I was fascinated to hear Ed Milliband reveal that the Labour election tactics will be to engage in thousands of conversations. So is this a smart move?
Ed knows people are bored with being preached at – and no doubt politics in general.
We are all bored with people telling us what we should think because it suits them to do so. Especially when it’s so easy nowadays to tune out organisations that just drone on and on about some message they want to deliver.
And a conversation, on the face of it, is a lovely soft way of demonstrating the likeable quality of listening.
However there’s a sting in Labour’s tail.
Milliband went on to mobilise party members to use conversations to ‘make our case’. And that’s the problem.
If people know that the conversations are a simple tactic – like an army of Jehovah’s Witnesses – in a long line of tactics to ‘make our case’, Labour will undoubtedly be tuned out.

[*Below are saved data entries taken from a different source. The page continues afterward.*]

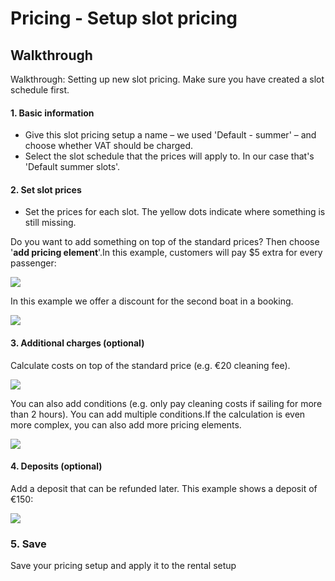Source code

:# Pricing - Setup slot pricing

## Walkthrough

Walkthrough: Setting up new slot pricing. Make sure you have created a slot schedule first.

#### 1. Basic information

- Give this slot pricing setup a name – we used 'Default - summer' – and choose whether VAT should be charged.
- Select the slot schedule that the prices will apply to. In our case that's 'Default summer slots'.

#### 2. Set slot prices

- Set the prices for each slot. The yellow dots indicate where something is still missing.

Do you want to add something on top of the standard prices? Then choose '**add pricing element**'.In this example, customers will pay $5 extra for every passenger:

![](https://d33v4339jhl8k0.cloudfront.net/docs/assets/5ec3f479042863474d1b00dc/images/62164b3defb7ce7c7344306e/file-84Sw6G4pBo.png)

In this example we offer a discount for the second boat in a booking.

![](https://d33v4339jhl8k0.cloudfront.net/docs/assets/5ec3f479042863474d1b00dc/images/6216508c1173d072c69fafa1/file-I6NzfXEnzQ.png)

#### 3. Additional charges (optional)

Calculate costs on top of the standard price (e.g. €20 cleaning fee).

![](https://d33v4339jhl8k0.cloudfront.net/docs/assets/5ec3f479042863474d1b00dc/images/62163acaefb7ce7c73442fd9/file-UCdBPWEPym.png)

You can also add conditions (e.g. only pay cleaning costs if sailing for more than 2 hours). You can add multiple conditions.If the calculation is even more complex, you can also add more pricing elements.

![](https://d33v4339jhl8k0.cloudfront.net/docs/assets/5ec3f479042863474d1b00dc/images/62163a981173d072c69faed5/file-XyNbFioGoM.png)

#### 4. Deposits (optional)

Add a deposit that can be refunded later. This example shows a deposit of €150:

![](https://d33v4339jhl8k0.cloudfront.net/docs/assets/5ec3f479042863474d1b00dc/images/62164393efb7ce7c7344301a/file-BCN98KZq4w.png)

### 5. Save

Save your pricing setup and apply it to the rental setup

Let me show you what I mean.
I received an unsolicited call from my internet service provider over the weekend to ask (on the face of it at least) if I was happy with my service. I was but I had a specific issue – and I asked the caller to resolve it.
From the moment I took the caller off his very specific script, he began to struggle. He humoured me to a point before trying to coax me back into the sales call he always had planned (making his case).

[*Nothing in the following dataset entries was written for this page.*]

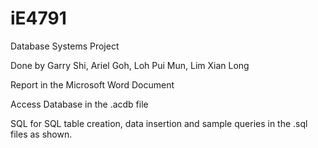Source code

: # iE4791
Database Systems Project 

Done by Garry Shi, Ariel Goh, Loh Pui Mun, Lim Xian Long

Report in the Microsoft Word Document 

Access Database in the .acdb file

SQL for SQL table creation, data insertion and sample queries in the .sql files as shown. 



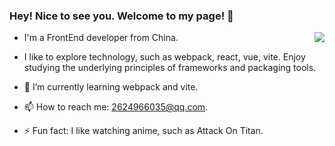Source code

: ### Hey! Nice to see you. Welcome to my page! 👋

<img align="right" src="https://github-readme-stats.vercel.app/api?username=Ylg12345&show_icons=false&icon_color=CE1D2D&text_color=718096&bg_color=ffffff&hide_title=true" />

- I'm a FrontEnd developer from China.
- I like to explore technology, such as webpack, react, vue, vite. Enjoy studying the underlying principles of frameworks and packaging tools.

- 🌱 I’m currently learning webpack and vite.
- 📫 How to reach me: <2624966035@qq.com>.
- ⚡ Fun fact: I like watching anime, such as Attack On Titan.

And that’s the point where I lost interest, doubting if he honestly cared one way or another how I felt about the service.

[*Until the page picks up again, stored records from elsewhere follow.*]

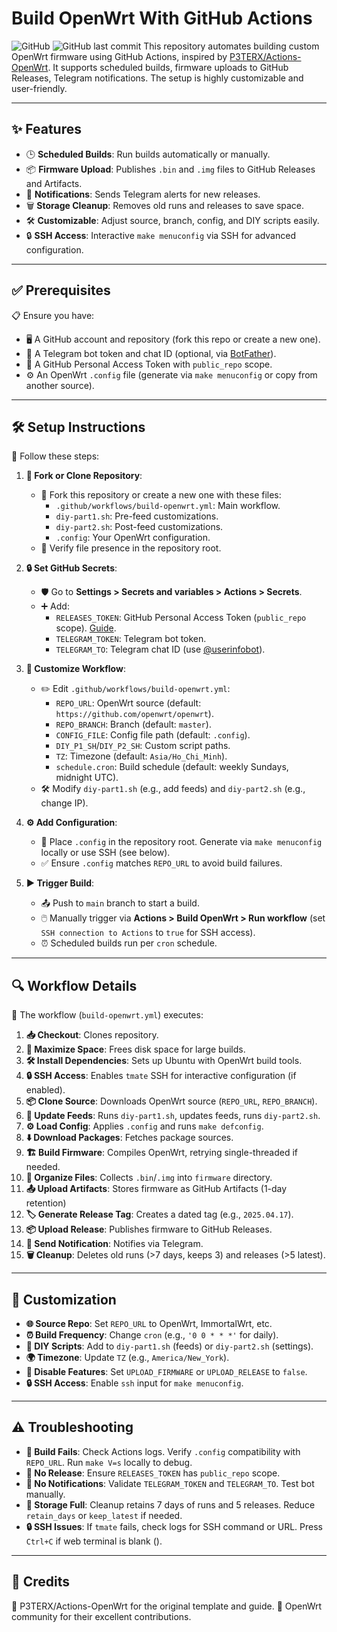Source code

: # Build OpenWrt With GitHub Actions

![GitHub](https://img.shields.io/badge/license-MIT-blue.svg) ![GitHub last commit](https://img.shields.io/github/last-commit/hhai93/Build-OpenWrt-with-GitHub-Actions)
This repository automates building custom OpenWrt firmware using GitHub Actions, inspired by [P3TERX/Actions-OpenWrt](https://github.com/P3TERX/Actions-OpenWrt). It supports scheduled builds, firmware uploads to GitHub Releases, Telegram notifications. The setup is highly customizable and user-friendly.

---

## ✨ Features

- 🕒 **Scheduled Builds**: Run builds automatically or manually.
- 📦 **Firmware Upload**: Publishes `.bin` and `.img` files to GitHub Releases and Artifacts.
- 📢 **Notifications**: Sends Telegram alerts for new releases.
- 🗑️ **Storage Cleanup**: Removes old runs and releases to save space.
- 🛠️ **Customizable**: Adjust source, branch, config, and DIY scripts easily.
- 🔒 **SSH Access**: Interactive `make menuconfig` via SSH for advanced configuration.

---

## ✅ Prerequisites

📋 Ensure you have:

- 🖥️ A GitHub account and repository (fork this repo or create a new one).
- 🤖 A Telegram bot token and chat ID (optional, via [BotFather](https://t.me/BotFather)).
- 🔑 A GitHub Personal Access Token with `public_repo` scope.
- ⚙️ An OpenWrt `.config` file (generate via `make menuconfig` or copy from another source).

---

## 🛠️ Setup Instructions

📝 Follow these steps:

1. **📂 Fork or Clone Repository**:
   - 🍴 Fork this repository or create a new one with these files:
     - `.github/workflows/build-openwrt.yml`: Main workflow.
     - `diy-part1.sh`: Pre-feed customizations.
     - `diy-part2.sh`: Post-feed customizations.
     - `.config`: Your OpenWrt configuration.
   - 📄 Verify file presence in the repository root.

2. **🔒 Set GitHub Secrets**:
   - 🛡️ Go to **Settings > Secrets and variables > Actions > Secrets**.
   - ➕ Add:
     - `RELEASES_TOKEN`: GitHub Personal Access Token (`public_repo` scope). [Guide](https://docs.github.com/en/authentication/keeping-your-account-and-data-secure/creating-a-personal-access-token).
     - `TELEGRAM_TOKEN`: Telegram bot token.
     - `TELEGRAM_TO`: Telegram chat ID (use [@userinfobot](https://t.me/userinfobot)).

3. **🎨 Customize Workflow**:
   - ✏️ Edit `.github/workflows/build-openwrt.yml`:
     - `REPO_URL`: OpenWrt source (default: `https://github.com/openwrt/openwrt`).
     - `REPO_BRANCH`: Branch (default: `master`).
     - `CONFIG_FILE`: Config file path (default: `.config`).
     - `DIY_P1_SH`/`DIY_P2_SH`: Custom script paths.
     - `TZ`: Timezone (default: `Asia/Ho_Chi_Minh`).
     - `schedule.cron`: Build schedule (default: weekly Sundays, midnight UTC).
   - 🛠️ Modify `diy-part1.sh` (e.g., add feeds) and `diy-part2.sh` (e.g., change IP).

4. **⚙️ Add Configuration**:
   - 📑 Place `.config` in the repository root. Generate via `make menuconfig` locally or use SSH (see below).
   - ✅ Ensure `.config` matches `REPO_URL` to avoid build failures.

5. **▶️ Trigger Build**:
   - 📤 Push to `main` branch to start a build.
   - 🖱️ Manually trigger via **Actions > Build OpenWrt > Run workflow** (set `SSH connection to Actions` to `true` for SSH access).
   - ⏰ Scheduled builds run per `cron` schedule.

---

## 🔍 Workflow Details

🔧 The workflow (`build-openwrt.yml`) executes:

1. **📥 Checkout**: Clones repository.
2. **💾 Maximize Space**: Frees disk space for large builds.
3. **🛠️ Install Dependencies**: Sets up Ubuntu with OpenWrt build tools.
4. **🔒 SSH Access**: Enables `tmate` SSH for interactive configuration (if enabled).
5. **📦 Clone Source**: Downloads OpenWrt source (`REPO_URL`, `REPO_BRANCH`).
6. **📜 Update Feeds**: Runs `diy-part1.sh`, updates feeds, runs `diy-part2.sh`.
7. **⚙️ Load Config**: Applies `.config` and runs `make defconfig`.
8. **⬇️ Download Packages**: Fetches package sources.
9. **🏗️ Build Firmware**: Compiles OpenWrt, retrying single-threaded if needed.
10. **📂 Organize Files**: Collects `.bin`/`.img` into `firmware` directory.
11. **📤 Upload Artifacts**: Stores firmware as GitHub Artifacts (1-day retention)
12. **🏷️ Generate Release Tag**: Creates a dated tag (e.g., `2025.04.17`).
13. **📦 Upload Release**: Publishes firmware to GitHub Releases.
14. **📢 Send Notification**: Notifies via Telegram.
15. **🗑️ Cleanup**: Deletes old runs (>7 days, keeps 3) and releases (>5 latest).

---

## 🎨 Customization

- **🌐 Source Repo**: Set `REPO_URL` to OpenWrt, ImmortalWrt, etc.
- **⏰ Build Frequency**: Change `cron` (e.g., `'0 0 * * *'` for daily).
- **📜 DIY Scripts**: Add to `diy-part1.sh` (feeds) or `diy-part2.sh` (settings).
- **🌍 Timezone**: Update `TZ` (e.g., `America/New_York`).
- **🚫 Disable Features**: Set `UPLOAD_FIRMWARE` or `UPLOAD_RELEASE` to `false`.
- **🔒 SSH Access**: Enable `ssh` input for `make menuconfig`.

---

## ⚠️ Troubleshooting

- **🛑 Build Fails**: Check Actions logs. Verify `.config` compatibility with `REPO_URL`. Run `make V=s` locally to debug.
- **🚫 No Release**: Ensure `RELEASES_TOKEN` has `public_repo` scope.
- **📢 No Notifications**: Validate `TELEGRAM_TOKEN` and `TELEGRAM_TO`. Test bot manually.
- **💾 Storage Full**: Cleanup retains 7 days of runs and 5 releases. Reduce `retain_days` or `keep_latest` if needed.
- **🔒 SSH Issues**: If `tmate` fails, check logs for SSH command or URL. Press `Ctrl+C` if web terminal is blank ().

---

## 🙌 Credits

🌟 P3TERX/Actions-OpenWrt for the original template and guide.
🤝 OpenWrt community for their excellent contributions.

PR people talk about conversations. But conversations are meaningless if they aren’t authentic. Conversations ebb and flow. And this idea that you’re only going to have conversations that you can control for the prime purpose of ‘making your case’ is a super quick way to get tuned out.
So, authentic conversations as a strategy? Good.
Conversations as a tactic to deliver a message? Bad.
Disclosure: I have no political leanings one way or another.